With each up about 31% this year, the iShares MSCI Indonesia ETF (NYSEArca: EIDO) and the Market Vectors Indonesia Index ETF (NYSEArca: IDX) are two the best-performing emerging markets ETFs.

In fact, EIDO and IDX are two of the best non-leveraged ETFs of any stripe, but even with that, stocks in Southeast Asia’s largest economy may not be ready to cool off.

Indonesia’s benchmark Jakarta Composite Index may rise to 6,000 by the end of 2015 to exceed its all-time closing high of 5,214.98 in May 2013, said PT Ashmore Asset Management fund manager Arief Wana in an interview with Harry Suhartono and Yudith Ho of Bloomberg.

Like their India counterparts, Indonesia ETFs ran higher earlier this year in the run-up to the country’s national elections that saw the reform-minded Joko Widodo emerge victorious. However, EIDO and IDX have traded lower over the past month even though Joko’s previously contested victory has been cemented. [Indonesia ETFs Vulnerable on Post-Election Protest]

Analysts and money managers see upside for Indonesian financial services firms as demand for those services increases along with average income there, according to Bloomberg. That is an important factor for Indonesia ETFs because EIDO and IDX have weights to the financial services sector of 34.8% and 32.1%, respectively.

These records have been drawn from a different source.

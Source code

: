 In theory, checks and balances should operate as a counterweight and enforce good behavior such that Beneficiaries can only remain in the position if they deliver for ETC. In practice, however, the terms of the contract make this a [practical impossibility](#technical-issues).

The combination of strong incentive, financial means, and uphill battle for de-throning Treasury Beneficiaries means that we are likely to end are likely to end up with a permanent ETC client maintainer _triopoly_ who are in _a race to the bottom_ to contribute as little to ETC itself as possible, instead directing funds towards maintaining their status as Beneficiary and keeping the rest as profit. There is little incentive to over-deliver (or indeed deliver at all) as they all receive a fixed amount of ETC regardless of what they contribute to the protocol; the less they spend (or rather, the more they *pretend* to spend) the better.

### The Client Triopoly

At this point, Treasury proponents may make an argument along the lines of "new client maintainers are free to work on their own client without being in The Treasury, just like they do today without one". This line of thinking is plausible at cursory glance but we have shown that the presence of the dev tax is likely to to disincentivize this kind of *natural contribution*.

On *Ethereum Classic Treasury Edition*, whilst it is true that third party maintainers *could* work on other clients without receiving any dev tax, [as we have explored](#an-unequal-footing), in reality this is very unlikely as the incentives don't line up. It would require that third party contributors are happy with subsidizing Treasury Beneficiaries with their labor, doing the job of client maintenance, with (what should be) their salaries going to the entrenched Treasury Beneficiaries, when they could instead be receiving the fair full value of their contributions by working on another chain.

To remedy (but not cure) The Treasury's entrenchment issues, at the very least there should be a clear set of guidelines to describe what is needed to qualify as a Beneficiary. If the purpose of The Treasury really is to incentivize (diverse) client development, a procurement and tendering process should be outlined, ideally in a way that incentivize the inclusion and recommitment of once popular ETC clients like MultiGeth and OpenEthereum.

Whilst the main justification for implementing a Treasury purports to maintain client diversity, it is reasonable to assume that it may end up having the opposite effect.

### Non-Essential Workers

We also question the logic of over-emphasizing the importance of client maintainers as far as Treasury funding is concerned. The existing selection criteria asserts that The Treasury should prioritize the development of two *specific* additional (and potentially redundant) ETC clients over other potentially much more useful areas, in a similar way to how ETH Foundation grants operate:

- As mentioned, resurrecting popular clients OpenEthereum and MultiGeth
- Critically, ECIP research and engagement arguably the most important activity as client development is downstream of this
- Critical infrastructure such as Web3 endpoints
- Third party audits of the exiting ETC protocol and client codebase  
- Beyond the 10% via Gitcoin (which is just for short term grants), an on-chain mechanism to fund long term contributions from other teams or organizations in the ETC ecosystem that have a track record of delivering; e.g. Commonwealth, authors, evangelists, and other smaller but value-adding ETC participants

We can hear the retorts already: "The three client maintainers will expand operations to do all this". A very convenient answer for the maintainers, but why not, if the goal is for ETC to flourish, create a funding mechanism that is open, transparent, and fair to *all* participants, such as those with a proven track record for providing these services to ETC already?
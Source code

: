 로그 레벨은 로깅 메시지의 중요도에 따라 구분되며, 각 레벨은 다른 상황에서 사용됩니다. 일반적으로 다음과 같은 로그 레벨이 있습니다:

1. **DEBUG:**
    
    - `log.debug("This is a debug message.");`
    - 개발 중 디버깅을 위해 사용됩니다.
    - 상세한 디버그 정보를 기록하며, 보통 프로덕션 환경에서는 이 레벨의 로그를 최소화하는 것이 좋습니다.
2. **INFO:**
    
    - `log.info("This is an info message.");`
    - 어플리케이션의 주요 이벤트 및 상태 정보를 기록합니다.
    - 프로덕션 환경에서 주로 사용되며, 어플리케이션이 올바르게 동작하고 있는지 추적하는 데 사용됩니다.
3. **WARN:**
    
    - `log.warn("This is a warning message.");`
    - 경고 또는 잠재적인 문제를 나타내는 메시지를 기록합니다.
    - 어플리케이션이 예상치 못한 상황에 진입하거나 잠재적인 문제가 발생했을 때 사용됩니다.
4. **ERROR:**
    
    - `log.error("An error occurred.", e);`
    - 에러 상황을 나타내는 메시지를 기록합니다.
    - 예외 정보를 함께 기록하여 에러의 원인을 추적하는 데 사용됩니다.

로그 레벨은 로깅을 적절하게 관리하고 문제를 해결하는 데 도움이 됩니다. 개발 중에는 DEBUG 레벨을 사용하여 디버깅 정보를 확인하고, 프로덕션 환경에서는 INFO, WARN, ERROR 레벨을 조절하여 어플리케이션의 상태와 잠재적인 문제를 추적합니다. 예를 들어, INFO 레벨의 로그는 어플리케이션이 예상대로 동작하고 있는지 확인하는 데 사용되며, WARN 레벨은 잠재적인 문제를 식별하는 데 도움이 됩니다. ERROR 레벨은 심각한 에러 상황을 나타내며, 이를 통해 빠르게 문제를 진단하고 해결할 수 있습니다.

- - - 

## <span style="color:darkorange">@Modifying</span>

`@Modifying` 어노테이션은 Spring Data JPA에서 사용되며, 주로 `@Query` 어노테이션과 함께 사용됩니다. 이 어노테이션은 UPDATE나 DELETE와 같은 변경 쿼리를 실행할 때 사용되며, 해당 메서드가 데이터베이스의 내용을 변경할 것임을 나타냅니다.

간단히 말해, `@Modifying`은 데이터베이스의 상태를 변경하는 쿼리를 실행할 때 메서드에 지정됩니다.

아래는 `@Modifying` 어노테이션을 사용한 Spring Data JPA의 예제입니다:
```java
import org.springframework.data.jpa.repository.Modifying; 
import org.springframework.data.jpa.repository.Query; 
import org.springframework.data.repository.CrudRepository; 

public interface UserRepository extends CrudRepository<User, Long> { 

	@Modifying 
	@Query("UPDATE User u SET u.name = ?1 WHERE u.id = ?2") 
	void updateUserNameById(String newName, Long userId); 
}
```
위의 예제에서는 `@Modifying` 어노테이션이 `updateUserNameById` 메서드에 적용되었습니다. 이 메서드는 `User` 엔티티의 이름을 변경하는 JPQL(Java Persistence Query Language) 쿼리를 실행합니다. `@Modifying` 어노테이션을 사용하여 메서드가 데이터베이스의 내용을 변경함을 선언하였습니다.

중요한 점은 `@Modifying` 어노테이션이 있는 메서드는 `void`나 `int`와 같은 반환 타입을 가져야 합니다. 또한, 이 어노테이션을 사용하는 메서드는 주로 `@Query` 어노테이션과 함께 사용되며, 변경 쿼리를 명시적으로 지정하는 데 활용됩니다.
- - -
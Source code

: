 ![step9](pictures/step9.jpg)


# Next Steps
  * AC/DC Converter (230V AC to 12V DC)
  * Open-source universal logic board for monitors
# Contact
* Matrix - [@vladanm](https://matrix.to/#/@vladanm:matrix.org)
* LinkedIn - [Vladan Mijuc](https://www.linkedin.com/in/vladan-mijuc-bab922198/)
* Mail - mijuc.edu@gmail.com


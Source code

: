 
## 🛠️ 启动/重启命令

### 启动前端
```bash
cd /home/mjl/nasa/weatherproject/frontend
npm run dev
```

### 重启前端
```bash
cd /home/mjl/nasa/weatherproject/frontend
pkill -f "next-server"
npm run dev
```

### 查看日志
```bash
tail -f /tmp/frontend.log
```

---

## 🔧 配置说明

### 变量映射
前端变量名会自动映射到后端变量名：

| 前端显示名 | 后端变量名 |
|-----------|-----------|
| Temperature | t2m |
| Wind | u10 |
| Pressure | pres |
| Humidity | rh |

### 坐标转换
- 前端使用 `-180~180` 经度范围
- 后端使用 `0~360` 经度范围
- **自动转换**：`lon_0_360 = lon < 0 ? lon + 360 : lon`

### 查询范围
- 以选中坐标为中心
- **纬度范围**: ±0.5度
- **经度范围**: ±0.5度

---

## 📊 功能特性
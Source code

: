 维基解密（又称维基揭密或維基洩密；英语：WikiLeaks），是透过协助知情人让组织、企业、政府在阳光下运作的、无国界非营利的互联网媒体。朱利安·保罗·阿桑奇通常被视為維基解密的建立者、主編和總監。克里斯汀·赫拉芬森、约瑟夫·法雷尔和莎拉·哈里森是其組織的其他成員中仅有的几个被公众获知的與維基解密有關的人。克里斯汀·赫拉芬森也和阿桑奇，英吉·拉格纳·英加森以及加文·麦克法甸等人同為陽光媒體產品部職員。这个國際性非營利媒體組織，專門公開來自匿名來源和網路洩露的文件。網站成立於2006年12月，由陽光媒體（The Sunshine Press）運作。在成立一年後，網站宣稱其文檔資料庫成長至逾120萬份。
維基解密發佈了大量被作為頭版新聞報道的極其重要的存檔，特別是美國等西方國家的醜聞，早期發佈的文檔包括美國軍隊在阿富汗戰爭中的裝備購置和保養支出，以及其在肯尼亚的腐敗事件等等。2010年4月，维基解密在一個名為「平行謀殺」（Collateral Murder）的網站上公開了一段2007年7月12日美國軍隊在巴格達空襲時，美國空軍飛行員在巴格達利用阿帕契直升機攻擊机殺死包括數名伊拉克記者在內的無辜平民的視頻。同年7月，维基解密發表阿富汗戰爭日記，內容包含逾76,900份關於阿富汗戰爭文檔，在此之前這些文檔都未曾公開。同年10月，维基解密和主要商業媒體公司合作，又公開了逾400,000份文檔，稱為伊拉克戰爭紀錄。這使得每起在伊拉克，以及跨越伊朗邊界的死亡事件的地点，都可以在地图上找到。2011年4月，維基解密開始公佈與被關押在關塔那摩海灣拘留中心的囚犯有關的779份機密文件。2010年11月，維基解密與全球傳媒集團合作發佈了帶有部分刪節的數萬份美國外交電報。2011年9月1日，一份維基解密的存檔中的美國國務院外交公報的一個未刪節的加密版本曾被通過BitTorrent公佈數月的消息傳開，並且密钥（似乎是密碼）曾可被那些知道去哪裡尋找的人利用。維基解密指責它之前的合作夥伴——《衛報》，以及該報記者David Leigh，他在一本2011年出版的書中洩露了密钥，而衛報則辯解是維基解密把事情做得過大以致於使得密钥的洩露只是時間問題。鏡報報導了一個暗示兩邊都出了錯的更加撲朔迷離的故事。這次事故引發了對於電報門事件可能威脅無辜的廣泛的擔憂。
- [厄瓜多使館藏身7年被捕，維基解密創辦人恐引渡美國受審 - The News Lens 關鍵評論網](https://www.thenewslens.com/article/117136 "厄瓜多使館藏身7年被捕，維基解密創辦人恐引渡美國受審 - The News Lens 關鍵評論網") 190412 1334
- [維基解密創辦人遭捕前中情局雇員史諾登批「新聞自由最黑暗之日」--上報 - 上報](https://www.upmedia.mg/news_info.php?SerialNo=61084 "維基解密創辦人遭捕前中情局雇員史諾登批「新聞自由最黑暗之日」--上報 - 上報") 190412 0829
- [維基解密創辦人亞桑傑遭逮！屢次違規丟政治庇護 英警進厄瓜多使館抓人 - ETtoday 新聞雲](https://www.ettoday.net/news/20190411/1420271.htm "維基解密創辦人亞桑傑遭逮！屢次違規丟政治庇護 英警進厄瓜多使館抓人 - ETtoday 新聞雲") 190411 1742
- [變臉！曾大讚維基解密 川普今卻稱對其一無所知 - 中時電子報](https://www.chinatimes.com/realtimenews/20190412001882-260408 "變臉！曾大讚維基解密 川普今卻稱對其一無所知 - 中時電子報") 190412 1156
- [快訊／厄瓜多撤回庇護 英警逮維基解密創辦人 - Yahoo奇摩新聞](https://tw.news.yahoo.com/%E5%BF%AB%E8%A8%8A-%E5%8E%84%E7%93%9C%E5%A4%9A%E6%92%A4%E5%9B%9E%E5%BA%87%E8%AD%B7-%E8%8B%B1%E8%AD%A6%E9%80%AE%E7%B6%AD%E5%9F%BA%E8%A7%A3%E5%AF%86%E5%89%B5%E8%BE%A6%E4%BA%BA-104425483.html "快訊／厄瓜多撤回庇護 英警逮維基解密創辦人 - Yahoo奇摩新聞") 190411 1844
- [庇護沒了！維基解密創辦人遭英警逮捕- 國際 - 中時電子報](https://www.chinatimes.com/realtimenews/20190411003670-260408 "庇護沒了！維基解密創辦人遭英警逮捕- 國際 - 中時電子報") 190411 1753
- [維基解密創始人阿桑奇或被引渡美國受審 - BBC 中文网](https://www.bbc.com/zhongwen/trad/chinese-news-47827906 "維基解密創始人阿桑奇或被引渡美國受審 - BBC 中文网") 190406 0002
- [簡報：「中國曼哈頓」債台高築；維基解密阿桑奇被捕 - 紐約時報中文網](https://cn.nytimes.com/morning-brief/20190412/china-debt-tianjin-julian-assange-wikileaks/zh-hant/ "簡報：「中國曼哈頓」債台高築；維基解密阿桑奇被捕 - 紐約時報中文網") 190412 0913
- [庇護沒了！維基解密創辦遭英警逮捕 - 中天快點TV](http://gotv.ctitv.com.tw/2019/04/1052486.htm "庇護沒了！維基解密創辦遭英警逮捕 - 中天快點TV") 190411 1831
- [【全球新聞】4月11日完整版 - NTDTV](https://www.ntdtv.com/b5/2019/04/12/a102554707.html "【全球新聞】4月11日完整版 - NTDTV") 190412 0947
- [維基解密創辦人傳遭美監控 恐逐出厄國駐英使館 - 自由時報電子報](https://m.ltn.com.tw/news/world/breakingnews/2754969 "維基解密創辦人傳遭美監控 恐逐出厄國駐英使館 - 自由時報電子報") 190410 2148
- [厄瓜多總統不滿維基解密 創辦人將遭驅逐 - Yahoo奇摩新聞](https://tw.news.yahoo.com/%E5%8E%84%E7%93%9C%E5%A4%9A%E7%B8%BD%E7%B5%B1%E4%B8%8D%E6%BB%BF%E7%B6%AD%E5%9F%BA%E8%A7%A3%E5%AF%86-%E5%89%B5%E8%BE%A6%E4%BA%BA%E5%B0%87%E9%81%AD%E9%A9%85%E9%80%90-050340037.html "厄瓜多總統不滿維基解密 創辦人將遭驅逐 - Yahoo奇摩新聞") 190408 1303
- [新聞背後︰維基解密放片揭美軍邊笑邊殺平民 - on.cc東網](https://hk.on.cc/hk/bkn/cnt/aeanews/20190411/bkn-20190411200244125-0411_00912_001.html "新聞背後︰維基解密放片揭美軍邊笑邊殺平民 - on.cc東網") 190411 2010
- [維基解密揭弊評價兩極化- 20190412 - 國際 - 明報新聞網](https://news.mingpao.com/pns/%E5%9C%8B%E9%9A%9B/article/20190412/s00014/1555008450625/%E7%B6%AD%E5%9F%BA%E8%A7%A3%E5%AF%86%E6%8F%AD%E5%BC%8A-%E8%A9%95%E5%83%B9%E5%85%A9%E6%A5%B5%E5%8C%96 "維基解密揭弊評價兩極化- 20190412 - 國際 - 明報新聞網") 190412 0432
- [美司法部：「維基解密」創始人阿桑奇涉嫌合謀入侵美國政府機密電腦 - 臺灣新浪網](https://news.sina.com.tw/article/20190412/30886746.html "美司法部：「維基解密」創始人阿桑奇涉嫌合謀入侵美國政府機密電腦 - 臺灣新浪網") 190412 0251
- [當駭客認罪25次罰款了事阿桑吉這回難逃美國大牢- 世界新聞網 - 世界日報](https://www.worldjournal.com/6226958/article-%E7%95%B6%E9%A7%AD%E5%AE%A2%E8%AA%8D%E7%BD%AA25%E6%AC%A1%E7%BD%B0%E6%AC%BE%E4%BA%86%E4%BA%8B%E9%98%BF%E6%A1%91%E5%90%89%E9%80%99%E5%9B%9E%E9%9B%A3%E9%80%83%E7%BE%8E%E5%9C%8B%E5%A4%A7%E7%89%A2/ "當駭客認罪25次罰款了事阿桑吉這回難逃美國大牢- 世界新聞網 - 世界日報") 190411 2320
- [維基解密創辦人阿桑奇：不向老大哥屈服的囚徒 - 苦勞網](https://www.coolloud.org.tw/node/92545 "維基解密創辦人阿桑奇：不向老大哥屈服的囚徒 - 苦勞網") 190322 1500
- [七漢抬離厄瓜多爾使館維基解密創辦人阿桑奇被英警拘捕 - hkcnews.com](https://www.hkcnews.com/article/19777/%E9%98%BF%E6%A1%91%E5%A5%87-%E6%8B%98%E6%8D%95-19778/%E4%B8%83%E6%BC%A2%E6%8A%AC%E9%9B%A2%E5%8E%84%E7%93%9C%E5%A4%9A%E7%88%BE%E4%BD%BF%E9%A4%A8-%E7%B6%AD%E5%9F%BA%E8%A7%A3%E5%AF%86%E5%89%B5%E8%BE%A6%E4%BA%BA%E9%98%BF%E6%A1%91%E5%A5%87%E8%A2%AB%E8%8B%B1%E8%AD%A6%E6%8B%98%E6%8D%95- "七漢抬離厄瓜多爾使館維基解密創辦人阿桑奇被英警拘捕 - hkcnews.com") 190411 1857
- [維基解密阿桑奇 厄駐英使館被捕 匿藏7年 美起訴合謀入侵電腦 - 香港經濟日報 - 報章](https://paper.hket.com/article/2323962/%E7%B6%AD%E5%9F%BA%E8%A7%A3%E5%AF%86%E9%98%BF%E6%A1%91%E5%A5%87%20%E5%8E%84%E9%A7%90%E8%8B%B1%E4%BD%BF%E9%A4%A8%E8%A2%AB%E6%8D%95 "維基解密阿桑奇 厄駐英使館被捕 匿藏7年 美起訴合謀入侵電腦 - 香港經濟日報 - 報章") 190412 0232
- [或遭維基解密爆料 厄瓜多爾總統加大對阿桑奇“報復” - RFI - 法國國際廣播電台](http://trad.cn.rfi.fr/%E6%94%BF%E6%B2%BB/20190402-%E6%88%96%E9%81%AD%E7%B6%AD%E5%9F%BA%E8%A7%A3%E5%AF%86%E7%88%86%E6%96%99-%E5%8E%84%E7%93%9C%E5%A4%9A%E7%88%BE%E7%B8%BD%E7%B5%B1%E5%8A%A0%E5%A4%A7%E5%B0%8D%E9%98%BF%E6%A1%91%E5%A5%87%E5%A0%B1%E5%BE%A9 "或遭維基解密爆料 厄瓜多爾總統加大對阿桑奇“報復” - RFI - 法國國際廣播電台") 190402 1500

Although neither EIDO nor IDX have particularly high dividend yields, ETFs such as the WisdomTree Emerging Markets Dividend Growth Fund (NasdaqGM: DGRE) have benefited from dividend growth at Indonesian banks. DGRE allocates over 12% of its weight to Indonesian stocks, more than quadruple the country’s weight in the MSCI Emerging Markets Index. [Dividend Growth in an EM ETF]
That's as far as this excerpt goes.